Listen well, O Israel! G-d, Himself, decrees His dependency upon Israel, so to speak, our “both needing each other.” Had our sages not said this, who could have dared express it? Yet, once they did say it, how can we continue our rebellion against G-d, a rebellion rendered foolish and inane in light of these words? After all, G-d admits, so to speak, that in order to hasten the building of Jerusalem and the Temple, in order to return once more as King, thereby sanctifying His Name and eliminating the terrible Chilul Hashem, He needs Israel. That is, it is enough if Israel resume Torah observance, and then, for His own sake, to sanctify His Name, He will return to Eretz Israel and bring the redemption. Thus, G-d is “dependent” on us, and why should we not understand this? One might ask: Why does G-d enable flesh and blood to dictate decrees to Him?

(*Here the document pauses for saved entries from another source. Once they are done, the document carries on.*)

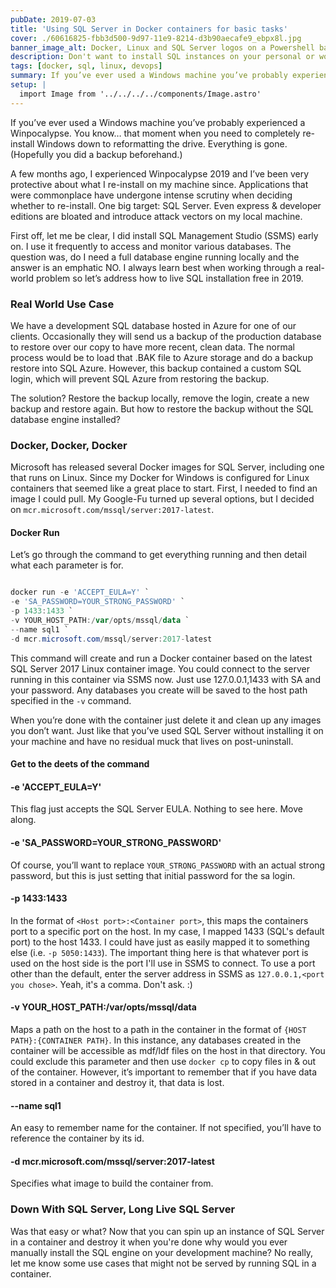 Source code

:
 ```yaml
---
pubDate: 2019-07-03
title: 'Using SQL Server in Docker containers for basic tasks'
cover: ./60616825-fbb3d500-9d97-11e9-8214-d3b90aecafe9_ebpx8l.jpg
banner_image_alt: Docker, Linux and SQL Server logos on a Powershell background
description: Don't want to install SQL instances on your personal or work machine?  No problem, because you no longer need to.  Let's learn how to spin up a Docker container and access it with SQL Management Studio.
tags: [docker, sql, linux, devops]
summary: If you’ve ever used a Windows machine you’ve probably experienced a Winpocalypse.  You know… that moment when you need to completely re-install Windows down to reformatting the drive.  Everything is gone. (Hopefully you did a backup beforehand.)
setup: |
  import Image from '../../../../components/Image.astro'
---
```


If you’ve ever used a Windows machine you’ve probably experienced a Winpocalypse. You know… that moment when you need to completely re-install Windows down to reformatting the drive. Everything is gone. (Hopefully you did a backup beforehand.)

A few months ago, I experienced Winpocalypse 2019 and I’ve been very protective about what I re-install on my machine since. Applications that were commonplace have undergone intense scrutiny when deciding whether to re-install. One big target: SQL Server. Even express & developer editions are bloated and introduce attack vectors on my local machine.

<!--more-->

First off, let me be clear, I did install SQL Management Studio (SSMS) early on. I use it frequently to access and monitor various databases. The question was, do I need a full database engine running locally and the answer is an emphatic NO.
I always learn best when working through a real-world problem so let’s address how to live SQL installation free in 2019.

### Real World Use Case

We have a development SQL database hosted in Azure for one of our clients. Occasionally they will send us a backup of the production database to restore over our copy to have more recent, clean data. The normal process would be to load that .BAK file to Azure storage and do a backup restore into SQL Azure. However, this backup contained a custom SQL login, which will prevent SQL Azure from restoring the backup.

The solution? Restore the backup locally, remove the login, create a new backup and restore again. But how to restore the backup without the SQL database engine installed?

### Docker, Docker, Docker

Microsoft has released several Docker images for SQL Server, including one that runs on Linux. Since my Docker for Windows is configured for Linux containers that seemed like a great place to start. First, I needed to find an image I could pull. My Google-Fu turned up several options, but I decided on `mcr.microsoft.com/mssql/server:2017-latest`.

#### Docker Run

Let’s go through the command to get everything running and then detail what each parameter is for.

```powershell

docker run -e 'ACCEPT_EULA=Y' `
-e 'SA_PASSWORD=YOUR_STRONG_PASSWORD' `
-p 1433:1433 `
-v YOUR_HOST_PATH:/var/opts/mssql/data `
--name sql1 `
-d mcr.microsoft.com/mssql/server:2017-latest

```

This command will create and run a Docker container based on the latest SQL Server 2017 Linux container image. You could connect to the server running in this container via SSMS now. Just use 127.0.0.1,1433 with SA and your password. Any databases you create will be saved to the host path specified in the `-v` command.

When you’re done with the container just delete it and clean up any images you don’t want. Just like that you’ve used SQL Server without installing it on your machine and have no residual muck that lives on post-uninstall.

#### Get to the deets of the command

#### -e 'ACCEPT_EULA=Y'

This flag just accepts the SQL Server EULA. Nothing to see here. Move along.

#### -e 'SA_PASSWORD=YOUR_STRONG_PASSWORD'

Of course, you’ll want to replace `YOUR_STRONG_PASSWORD` with an actual strong password, but this is just setting that initial password for the sa login.

#### -p 1433:1433

In the format of `<Host port>:<Container port>`, this maps the containers port to a specific port on the host. In my case, I mapped 1433 (SQL's default port) to the host 1433. I could have just as easily mapped it to something else (i.e. `-p 5050:1433`). The important thing here is that whatever port is used on the host side is the port I'll use in SSMS to connect. To use a port other than the default, enter the server address in SSMS as `127.0.0.1,<port you chose>`. Yeah, it's a comma. Don't ask. :)

#### -v YOUR_HOST_PATH:/var/opts/mssql/data

Maps a path on the host to a path in the container in the format of `{HOST PATH}:{CONTAINER PATH}`. In this instance, any databases created in the container will be accessible as mdf/ldf files on the host in that directory.
You could exclude this parameter and then use `docker cp` to copy files in & out of the container. However, it’s important to remember that if you have data stored in a container and destroy it, that data is lost.

#### --name sql1

An easy to remember name for the container. If not specified, you’ll have to reference the container by its id.

#### -d mcr.microsoft.com/mssql/server:2017-latest

Specifies what image to build the container from.

### Down With SQL Server, Long Live SQL Server

Was that easy or what? Now that you can spin up an instance of SQL Server in a container and destroy it when you're done why would you ever manually install the SQL engine on your development machine? No really, let me know some use cases that might not be served by running SQL in a container.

The answer is simple: G-d fiercely longs to sanctify His Name, profaned daily by the nations, but He demands that Israel sanctify His Name first through complete and perfect faith and trust in G-d. They must take hold of the dangerous, frightening mitzvot which leave them isolated and alone with the nations opposing them, for only this can prove their real trust in Him.